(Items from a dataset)
========================================================================
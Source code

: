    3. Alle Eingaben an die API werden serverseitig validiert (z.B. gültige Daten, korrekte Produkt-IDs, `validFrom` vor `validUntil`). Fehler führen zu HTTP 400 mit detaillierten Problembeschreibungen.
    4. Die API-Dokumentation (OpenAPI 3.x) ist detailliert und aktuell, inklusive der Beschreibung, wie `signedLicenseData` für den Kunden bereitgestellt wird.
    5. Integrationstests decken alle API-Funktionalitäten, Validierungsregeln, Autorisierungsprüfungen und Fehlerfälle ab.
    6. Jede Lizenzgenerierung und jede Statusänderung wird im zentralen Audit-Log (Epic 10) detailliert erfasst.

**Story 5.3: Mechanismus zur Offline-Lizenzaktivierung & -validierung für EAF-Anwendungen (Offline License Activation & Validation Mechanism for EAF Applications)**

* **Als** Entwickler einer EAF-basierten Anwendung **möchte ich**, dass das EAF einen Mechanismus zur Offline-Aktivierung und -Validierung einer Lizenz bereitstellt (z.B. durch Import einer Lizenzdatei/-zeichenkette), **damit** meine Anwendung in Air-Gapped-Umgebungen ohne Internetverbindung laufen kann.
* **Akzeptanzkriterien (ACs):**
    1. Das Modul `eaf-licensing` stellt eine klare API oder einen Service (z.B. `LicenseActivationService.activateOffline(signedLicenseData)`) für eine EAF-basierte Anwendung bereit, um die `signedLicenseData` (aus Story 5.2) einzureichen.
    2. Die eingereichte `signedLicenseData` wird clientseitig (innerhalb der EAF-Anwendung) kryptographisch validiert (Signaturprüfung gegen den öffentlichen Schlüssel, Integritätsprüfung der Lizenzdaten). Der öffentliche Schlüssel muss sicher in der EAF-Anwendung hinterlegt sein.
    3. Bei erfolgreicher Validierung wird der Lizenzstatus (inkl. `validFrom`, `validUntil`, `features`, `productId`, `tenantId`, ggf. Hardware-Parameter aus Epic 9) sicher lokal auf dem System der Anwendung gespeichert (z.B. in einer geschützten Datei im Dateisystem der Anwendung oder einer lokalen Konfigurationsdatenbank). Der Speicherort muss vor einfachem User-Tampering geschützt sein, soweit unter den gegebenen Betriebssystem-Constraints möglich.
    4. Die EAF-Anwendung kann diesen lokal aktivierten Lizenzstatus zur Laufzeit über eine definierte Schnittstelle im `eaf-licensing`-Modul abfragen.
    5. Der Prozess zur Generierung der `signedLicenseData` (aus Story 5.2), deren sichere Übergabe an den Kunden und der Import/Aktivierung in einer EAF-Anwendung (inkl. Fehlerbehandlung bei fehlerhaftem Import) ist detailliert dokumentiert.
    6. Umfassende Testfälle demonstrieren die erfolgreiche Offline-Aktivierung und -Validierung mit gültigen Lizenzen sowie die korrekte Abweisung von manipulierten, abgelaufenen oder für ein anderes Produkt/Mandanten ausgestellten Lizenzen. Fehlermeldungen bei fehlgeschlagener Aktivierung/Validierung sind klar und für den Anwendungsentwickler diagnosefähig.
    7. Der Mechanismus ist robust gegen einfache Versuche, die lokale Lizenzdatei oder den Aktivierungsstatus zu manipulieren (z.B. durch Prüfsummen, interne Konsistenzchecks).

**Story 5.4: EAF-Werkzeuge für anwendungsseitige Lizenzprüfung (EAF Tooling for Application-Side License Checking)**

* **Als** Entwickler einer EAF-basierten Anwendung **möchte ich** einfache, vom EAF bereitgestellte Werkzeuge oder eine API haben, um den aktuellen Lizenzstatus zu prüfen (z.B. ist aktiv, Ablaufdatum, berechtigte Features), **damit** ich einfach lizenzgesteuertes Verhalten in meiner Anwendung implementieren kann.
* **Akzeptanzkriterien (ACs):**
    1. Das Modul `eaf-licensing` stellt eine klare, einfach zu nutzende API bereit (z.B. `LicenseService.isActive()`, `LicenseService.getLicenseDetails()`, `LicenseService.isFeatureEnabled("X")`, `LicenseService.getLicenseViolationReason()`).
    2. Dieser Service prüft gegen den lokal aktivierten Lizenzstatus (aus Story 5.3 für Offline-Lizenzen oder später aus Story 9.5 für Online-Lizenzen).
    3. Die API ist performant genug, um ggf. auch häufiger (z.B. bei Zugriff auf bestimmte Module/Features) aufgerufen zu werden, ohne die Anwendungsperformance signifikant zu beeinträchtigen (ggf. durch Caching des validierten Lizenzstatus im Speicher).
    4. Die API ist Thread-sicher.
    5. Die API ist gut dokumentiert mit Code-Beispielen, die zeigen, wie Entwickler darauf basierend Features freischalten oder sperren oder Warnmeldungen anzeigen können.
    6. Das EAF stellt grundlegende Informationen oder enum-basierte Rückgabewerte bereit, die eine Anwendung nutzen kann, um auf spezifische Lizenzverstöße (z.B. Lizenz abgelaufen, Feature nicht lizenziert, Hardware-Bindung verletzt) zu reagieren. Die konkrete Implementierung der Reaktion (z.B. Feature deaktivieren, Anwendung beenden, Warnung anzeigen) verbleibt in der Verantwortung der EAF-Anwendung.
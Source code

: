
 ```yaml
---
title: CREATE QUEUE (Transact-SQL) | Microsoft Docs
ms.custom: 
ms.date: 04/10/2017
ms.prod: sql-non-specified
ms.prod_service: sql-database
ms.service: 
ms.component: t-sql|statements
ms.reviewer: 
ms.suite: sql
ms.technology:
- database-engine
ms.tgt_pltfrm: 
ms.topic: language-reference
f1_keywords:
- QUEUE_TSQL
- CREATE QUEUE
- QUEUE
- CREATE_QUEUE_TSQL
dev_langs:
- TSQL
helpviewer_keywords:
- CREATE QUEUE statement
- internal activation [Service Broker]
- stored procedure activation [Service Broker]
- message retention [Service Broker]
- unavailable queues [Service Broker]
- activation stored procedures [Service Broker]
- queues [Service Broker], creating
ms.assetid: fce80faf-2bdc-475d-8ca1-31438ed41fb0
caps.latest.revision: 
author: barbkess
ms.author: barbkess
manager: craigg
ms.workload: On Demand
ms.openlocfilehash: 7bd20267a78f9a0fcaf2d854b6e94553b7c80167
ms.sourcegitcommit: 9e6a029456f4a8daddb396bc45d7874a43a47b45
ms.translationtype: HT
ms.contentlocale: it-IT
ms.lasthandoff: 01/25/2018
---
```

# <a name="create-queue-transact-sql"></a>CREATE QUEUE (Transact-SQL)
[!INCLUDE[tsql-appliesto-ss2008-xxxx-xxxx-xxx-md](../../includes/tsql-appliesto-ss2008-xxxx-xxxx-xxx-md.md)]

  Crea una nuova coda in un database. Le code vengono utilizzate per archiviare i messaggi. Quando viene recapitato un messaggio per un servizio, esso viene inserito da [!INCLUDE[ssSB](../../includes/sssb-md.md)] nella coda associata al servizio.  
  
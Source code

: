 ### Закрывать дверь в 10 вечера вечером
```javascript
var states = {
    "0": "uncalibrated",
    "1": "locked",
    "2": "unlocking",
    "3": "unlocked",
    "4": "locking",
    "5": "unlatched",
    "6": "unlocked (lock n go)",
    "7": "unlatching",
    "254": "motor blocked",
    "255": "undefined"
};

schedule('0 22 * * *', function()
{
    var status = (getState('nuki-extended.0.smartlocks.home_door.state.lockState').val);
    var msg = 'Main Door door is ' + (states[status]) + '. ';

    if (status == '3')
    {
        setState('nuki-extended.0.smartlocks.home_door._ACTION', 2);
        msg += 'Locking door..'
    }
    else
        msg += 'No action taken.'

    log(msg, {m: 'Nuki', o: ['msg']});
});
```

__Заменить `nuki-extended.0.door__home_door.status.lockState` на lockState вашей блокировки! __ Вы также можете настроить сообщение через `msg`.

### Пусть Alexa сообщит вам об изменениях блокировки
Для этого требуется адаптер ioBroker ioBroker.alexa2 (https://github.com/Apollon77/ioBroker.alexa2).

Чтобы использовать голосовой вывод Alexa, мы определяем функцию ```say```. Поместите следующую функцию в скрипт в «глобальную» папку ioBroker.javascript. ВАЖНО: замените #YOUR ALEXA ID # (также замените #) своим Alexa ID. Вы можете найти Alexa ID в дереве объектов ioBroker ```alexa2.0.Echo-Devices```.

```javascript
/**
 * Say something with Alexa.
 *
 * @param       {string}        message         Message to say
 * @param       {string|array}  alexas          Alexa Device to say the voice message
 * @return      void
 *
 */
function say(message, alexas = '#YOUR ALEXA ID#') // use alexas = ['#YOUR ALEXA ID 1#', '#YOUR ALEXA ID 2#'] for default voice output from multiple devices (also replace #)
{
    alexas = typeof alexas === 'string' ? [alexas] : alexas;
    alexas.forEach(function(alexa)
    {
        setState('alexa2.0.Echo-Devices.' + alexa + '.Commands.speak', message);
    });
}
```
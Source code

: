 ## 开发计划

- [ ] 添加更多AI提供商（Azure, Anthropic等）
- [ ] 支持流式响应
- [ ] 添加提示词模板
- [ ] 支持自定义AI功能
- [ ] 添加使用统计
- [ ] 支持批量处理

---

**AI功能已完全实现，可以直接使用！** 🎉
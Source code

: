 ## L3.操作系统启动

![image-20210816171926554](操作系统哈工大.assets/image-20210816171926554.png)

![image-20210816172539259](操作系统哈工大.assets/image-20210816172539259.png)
========================================================================
◆ The task ◆
Which lines above hold the string "damit"? Copy every one of them.

◆ Written reply ◆
* **Als** Entwickler einer EAF-basierten Anwendung **möchte ich**, dass das EAF einen Mechanismus zur Offline-Aktivierung und -Validierung einer Lizenz bereitstellt (z.B. durch Import einer Lizenzdatei/-zeichenkette), **damit** meine Anwendung in Air-Gapped-Umgebungen ohne Internetverbindung laufen kann.
* **Als** Entwickler einer EAF-basierten Anwendung **möchte ich** einfache, vom EAF bereitgestellte Werkzeuge oder eine API haben, um den aktuellen Lizenzstatus zu prüfen (z.B. ist aktiv, Ablaufdatum, berechtigte Features), **damit** ich einfach lizenzgesteuertes Verhalten in meiner Anwendung implementieren kann.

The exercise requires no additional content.